Task to complete:
Please show every line in the entries below that includes the word "with".

Record excerpts:

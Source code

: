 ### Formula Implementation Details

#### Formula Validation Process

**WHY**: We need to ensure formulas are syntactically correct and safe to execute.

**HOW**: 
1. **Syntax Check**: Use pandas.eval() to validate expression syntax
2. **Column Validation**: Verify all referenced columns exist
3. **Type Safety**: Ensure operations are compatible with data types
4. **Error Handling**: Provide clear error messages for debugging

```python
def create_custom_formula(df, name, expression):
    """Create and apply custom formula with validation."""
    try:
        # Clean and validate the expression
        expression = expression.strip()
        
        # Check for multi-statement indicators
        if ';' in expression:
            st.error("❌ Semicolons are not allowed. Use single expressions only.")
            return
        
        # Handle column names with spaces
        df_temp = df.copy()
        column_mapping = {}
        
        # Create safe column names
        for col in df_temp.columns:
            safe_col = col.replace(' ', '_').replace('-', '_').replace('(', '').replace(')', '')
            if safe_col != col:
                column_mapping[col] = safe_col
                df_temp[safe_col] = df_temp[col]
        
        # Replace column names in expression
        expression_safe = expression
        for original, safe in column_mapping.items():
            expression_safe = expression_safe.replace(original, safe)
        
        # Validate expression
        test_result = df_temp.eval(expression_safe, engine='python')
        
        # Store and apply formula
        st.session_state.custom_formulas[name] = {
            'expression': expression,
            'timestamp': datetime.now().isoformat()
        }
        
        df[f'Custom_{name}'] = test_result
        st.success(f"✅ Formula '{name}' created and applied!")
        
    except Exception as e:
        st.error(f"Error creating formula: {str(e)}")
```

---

Written solution:
3. **Type Safety**: Ensure operations are compatible with data types
    """Create and apply custom formula with validation."""
        # Handle column names with spaces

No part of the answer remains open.